DATASET EXTRACT

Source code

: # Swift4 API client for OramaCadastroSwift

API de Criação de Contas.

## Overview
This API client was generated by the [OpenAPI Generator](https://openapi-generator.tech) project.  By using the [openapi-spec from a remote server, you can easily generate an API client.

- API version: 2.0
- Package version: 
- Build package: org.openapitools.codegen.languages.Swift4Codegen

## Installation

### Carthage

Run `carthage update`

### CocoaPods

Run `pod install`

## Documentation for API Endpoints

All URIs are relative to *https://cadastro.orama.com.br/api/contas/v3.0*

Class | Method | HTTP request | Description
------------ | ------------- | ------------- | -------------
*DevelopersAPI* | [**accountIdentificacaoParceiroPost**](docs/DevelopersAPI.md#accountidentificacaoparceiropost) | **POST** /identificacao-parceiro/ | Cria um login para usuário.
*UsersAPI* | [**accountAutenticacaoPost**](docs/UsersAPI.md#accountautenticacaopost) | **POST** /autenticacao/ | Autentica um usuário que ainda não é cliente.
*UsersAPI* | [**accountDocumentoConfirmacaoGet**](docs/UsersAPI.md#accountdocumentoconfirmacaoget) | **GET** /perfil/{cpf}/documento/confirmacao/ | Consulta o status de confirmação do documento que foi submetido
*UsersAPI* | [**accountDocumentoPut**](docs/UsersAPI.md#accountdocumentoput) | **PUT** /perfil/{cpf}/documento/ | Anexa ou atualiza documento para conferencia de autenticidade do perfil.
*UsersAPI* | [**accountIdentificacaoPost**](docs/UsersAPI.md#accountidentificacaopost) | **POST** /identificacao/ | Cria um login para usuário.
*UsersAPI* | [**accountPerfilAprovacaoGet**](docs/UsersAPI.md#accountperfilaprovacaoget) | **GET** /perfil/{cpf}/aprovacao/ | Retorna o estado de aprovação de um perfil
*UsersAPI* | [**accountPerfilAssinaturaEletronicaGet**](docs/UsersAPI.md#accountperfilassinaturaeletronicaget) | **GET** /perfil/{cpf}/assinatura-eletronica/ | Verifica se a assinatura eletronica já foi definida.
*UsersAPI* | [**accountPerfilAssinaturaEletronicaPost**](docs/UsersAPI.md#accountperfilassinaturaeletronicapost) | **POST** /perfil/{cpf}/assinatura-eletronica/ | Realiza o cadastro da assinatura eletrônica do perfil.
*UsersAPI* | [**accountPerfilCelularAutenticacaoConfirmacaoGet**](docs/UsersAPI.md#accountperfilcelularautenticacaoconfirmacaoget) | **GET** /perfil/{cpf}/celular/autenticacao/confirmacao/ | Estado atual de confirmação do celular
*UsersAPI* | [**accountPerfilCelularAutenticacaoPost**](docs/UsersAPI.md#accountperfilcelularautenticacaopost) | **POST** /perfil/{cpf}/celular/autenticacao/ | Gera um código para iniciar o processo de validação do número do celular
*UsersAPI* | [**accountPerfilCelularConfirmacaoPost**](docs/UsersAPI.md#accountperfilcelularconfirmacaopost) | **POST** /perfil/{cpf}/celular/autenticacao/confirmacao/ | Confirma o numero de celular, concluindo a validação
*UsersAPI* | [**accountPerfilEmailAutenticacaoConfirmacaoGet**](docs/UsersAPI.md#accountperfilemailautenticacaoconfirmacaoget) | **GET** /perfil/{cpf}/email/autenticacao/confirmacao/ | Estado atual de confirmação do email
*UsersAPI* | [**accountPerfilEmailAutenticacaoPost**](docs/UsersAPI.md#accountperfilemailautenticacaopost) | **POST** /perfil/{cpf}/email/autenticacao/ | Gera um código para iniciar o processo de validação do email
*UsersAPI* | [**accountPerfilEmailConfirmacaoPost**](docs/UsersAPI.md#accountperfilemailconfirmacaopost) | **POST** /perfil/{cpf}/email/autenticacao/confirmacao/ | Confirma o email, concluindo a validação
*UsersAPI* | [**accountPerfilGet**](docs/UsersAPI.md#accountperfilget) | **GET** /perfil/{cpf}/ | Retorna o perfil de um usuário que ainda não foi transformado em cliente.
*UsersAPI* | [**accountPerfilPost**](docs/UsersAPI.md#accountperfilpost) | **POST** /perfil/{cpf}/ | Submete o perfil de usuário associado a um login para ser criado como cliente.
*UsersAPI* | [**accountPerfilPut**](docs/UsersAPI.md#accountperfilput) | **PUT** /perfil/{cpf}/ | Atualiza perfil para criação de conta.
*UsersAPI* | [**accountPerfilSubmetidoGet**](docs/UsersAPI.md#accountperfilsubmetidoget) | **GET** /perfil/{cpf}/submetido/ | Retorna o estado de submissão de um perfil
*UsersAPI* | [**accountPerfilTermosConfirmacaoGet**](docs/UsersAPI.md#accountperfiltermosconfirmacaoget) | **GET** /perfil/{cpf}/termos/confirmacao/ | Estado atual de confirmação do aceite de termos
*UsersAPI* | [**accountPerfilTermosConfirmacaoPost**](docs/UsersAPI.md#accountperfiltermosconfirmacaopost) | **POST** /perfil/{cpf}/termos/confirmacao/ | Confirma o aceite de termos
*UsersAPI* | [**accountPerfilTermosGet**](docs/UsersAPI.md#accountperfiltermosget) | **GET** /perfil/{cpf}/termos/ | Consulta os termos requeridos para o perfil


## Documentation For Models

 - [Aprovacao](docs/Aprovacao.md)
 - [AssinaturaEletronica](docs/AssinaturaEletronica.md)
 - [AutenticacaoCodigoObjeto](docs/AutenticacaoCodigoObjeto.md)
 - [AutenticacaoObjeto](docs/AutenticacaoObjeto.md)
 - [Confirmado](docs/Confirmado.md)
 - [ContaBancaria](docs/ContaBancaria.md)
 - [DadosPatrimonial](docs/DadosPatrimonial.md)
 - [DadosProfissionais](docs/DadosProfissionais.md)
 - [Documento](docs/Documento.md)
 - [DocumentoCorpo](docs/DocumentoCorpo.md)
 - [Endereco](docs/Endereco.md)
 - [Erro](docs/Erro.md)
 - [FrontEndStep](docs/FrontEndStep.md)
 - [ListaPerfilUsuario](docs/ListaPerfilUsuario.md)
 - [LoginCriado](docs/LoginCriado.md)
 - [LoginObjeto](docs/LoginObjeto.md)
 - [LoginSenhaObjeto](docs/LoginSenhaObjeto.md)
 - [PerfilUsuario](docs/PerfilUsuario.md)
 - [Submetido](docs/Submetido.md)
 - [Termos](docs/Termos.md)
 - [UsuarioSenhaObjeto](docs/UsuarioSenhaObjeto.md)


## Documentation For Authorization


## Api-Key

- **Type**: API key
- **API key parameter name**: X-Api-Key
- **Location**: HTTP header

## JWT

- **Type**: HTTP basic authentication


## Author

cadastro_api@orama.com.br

BRIEF
Transcribe the records above from the line holding "- [Aprovacao](docs/Aprovacao.md)" down to the line holding "- [LoginObjeto](docs/LoginObjeto.md)", inclusive, without adding anything.

TASK OUTPUT
 - [Aprovacao](docs/Aprovacao.md)
 - [AssinaturaEletronica](docs/AssinaturaEletronica.md)
 - [AutenticacaoCodigoObjeto](docs/AutenticacaoCodigoObjeto.md)
 - [AutenticacaoObjeto](docs/AutenticacaoObjeto.md)
 - [Confirmado](docs/Confirmado.md)
 - [ContaBancaria](docs/ContaBancaria.md)
 - [DadosPatrimonial](docs/DadosPatrimonial.md)
 - [DadosProfissionais](docs/DadosProfissionais.md)
 - [Documento](docs/Documento.md)
 - [DocumentoCorpo](docs/DocumentoCorpo.md)
 - [Endereco](docs/Endereco.md)
 - [Erro](docs/Erro.md)
 - [FrontEndStep](docs/FrontEndStep.md)
 - [ListaPerfilUsuario](docs/ListaPerfilUsuario.md)
 - [LoginCriado](docs/LoginCriado.md)
 - [LoginObjeto](docs/LoginObjeto.md)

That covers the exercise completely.